The sewing teachers are two sisters named Miss Ellen and Miss Alison Kerr. They are incompetent teachers who become easily flustered, and rather than teaching, simply do the students’ sewing for them. They do not believe the instructors who teach academic subjects can be criticized, so they get along with Miss Brodie. Miss Brodie reads Jane Eyre aloud while they sew, and some of the girls prick their fingers intentionally to create patterns of blood on their sewing.
Miss Brodie is noticeably agitated during Mr. Lowther’s singing lessons. Sandy asks Monica if she might have seen Miss Brodie kissing Mr. Lowther, but Monica, becoming angry, insists it was Mr. Lloyd. Monica says Rose is the only one who believes her, but the narrative reveals that this is because Rose was indifferent to the whole event and to sex in general. In a flash forward to the late 1950s, an adult Monica visits Sandy at the convent and insists that she saw Teddy Lloyd kissing Miss Brodie. Sandy says she believes her and has known she was telling the truth since a conversation she had had with Miss Brodie right after the end of World War II.
The narrative rewinds to a conversation between Sandy and Miss Brodie at the Braid Hills Hotel in Edinburgh. They eat sandwiches and drink tea; Miss Brodie says she is past her prime and Sandy says it was a good prime. Miss Brodie says she and Teddy were in love, but she renounced him because he was married. She looks older than her 56 years, largely because of the cancer with which she was recently diagnosed, and she will die later that year.
The narrative rewinds again, this time back to 1931. Miss Brodie goes on leave from teaching for two weeks, allegedly because of an illness, and her class is broken up and distributed among other teachers. The Brodie set stays together under a new teacher, Miss Gaunt, who is thin, strict, and insists on silence. She seems to specifically dislike the Brodie set. Their singing lesson is canceled the first week of Miss Brodie’s absence, but the girls do not notice. They do attend sewing class, where they learn that Miss Gaunt’s brother is the minister of the parish church that the Kerr sisters attend. During class, Sandy thinks about the next installment of Jane Eyre, and rather than fantasizing about Alan Breck, she fantasizes about Mr. Rochester. She suddenly hears Miss Gaunt say to the Kerr sisters that Mr. Lowther is away from the school because he is ill, and he might have the same ailment as Miss Brodie.
After class, Sandy and Jenny talk about whether Miss Brodie could be having an affair with Mr. Lowther. Jenny says Miss Brodie must be in love with Mr. Lloyd because she let him kiss her, but Sandy cannot forget Miss Gaunt’s remark about their shared ailment. The girls giggle as they imagine Miss Brodie and Mr. Lowther having sex, finding it funny because Mr. Lowther is shorter than Miss Brodie, but Sandy now believes the rumor is true. Eunice approaches briefly and they stop talking, as Eunice is in a religious phase and cannot be trusted in conversations about sex.

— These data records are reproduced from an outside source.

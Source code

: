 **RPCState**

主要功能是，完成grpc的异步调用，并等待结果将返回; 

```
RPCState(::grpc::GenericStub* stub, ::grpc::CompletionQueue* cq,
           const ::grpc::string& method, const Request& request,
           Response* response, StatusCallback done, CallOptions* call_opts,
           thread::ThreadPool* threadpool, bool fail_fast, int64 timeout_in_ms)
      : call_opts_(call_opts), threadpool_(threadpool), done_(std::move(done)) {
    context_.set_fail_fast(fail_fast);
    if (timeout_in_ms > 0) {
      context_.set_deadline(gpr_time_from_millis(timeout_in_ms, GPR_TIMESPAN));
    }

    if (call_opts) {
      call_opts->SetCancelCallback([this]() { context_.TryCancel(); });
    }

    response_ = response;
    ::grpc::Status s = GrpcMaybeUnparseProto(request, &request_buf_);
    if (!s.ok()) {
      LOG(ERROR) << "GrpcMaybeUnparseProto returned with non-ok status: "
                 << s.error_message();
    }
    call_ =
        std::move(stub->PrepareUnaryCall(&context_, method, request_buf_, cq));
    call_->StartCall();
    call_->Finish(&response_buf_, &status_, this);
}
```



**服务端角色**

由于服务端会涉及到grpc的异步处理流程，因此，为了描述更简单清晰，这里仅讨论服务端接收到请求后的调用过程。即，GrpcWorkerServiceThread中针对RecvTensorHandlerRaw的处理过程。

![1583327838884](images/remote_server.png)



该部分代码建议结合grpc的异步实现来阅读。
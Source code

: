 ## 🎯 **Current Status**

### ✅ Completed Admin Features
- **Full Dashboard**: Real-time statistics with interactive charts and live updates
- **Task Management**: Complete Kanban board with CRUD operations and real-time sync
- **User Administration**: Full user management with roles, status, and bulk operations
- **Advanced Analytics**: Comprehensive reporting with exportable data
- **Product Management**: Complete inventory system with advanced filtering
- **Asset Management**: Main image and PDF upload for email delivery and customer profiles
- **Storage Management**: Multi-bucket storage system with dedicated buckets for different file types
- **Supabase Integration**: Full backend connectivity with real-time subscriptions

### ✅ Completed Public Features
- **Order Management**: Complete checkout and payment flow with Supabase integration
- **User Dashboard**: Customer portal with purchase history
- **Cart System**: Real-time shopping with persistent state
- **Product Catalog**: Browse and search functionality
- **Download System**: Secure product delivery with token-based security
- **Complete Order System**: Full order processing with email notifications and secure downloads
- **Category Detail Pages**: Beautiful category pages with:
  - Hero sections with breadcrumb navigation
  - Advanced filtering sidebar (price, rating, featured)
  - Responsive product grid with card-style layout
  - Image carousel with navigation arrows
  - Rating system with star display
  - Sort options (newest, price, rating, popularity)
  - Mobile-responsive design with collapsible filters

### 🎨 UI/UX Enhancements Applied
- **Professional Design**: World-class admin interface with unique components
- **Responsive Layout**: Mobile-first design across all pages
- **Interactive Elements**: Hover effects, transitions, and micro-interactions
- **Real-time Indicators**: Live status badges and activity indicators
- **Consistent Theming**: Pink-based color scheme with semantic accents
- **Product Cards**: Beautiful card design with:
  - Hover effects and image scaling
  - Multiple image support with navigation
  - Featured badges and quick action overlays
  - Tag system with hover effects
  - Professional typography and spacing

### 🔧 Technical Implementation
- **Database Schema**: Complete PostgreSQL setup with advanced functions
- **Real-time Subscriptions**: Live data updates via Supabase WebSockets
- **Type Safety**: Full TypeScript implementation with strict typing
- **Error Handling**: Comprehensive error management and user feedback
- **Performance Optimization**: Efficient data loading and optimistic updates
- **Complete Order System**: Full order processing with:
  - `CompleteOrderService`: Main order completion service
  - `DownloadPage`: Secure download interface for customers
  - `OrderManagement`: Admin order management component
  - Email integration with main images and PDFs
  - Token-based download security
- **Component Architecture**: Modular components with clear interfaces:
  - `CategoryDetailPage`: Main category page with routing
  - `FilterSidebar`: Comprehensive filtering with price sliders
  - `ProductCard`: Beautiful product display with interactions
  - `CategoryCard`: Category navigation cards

The narrative flashes forward again, to Sandy and Miss Brodie in the Braid Hills Hotel. Miss Brodie says that although Teddy was the great love of her prime, she started an affair with Gordon Lowther in 1931. It was more appropriate because he was unmarried. Miss Brodie says the girls must have known about it, but the affair was not the reason she was ultimately betrayed. She speculates that Mary or Rose might have betrayed her. Sandy feels bored with the conversation and reflects on the fact that it had been seven years since she betrayed Miss Brodie.
Back in 1931, Miss Brodie returns to school and says she had been taking a well-earned vacation. Mr. Lowther also returns, and singing classes resume. Miss Brodie now accompanies the singers on the piano and sometimes even sings. Mr. Lowther no longer plays with Jenny’s hair, and despite how hard it is to think of Miss Brodie in a sexual context, Sandy is sure the two teachers are in love.
By spring, Miss Mackay has begun pulling the girls aside and asking if they plan to attend the Modern side of senior school or if they will apply for entry into the Classical side. Miss Brodie hints that the Classical side is superior. Eunice is the only member of the Brodie set who plans to attend the Modern side, as she wants to study domestic science and keep participating in gymnastics. Miss Brodie mocks Eunice for her pedestrian tastes and interests, suggesting that she will become a Girl Guide who lives in the suburbs. Eunice, however, secretly finds this trajectory appealing. That term, Miss Brodie frequently talks about the great Russian dancer Anna Pavlova. Sandy imagines conversations with the dancer in which Pavlova says that only Sandy understands her because Sandy is also an artist. In a flash forward, Miss Brodie learns on her death bed that Sandy has become a nun. She believes the vocation is a waste of Sandy’s talents.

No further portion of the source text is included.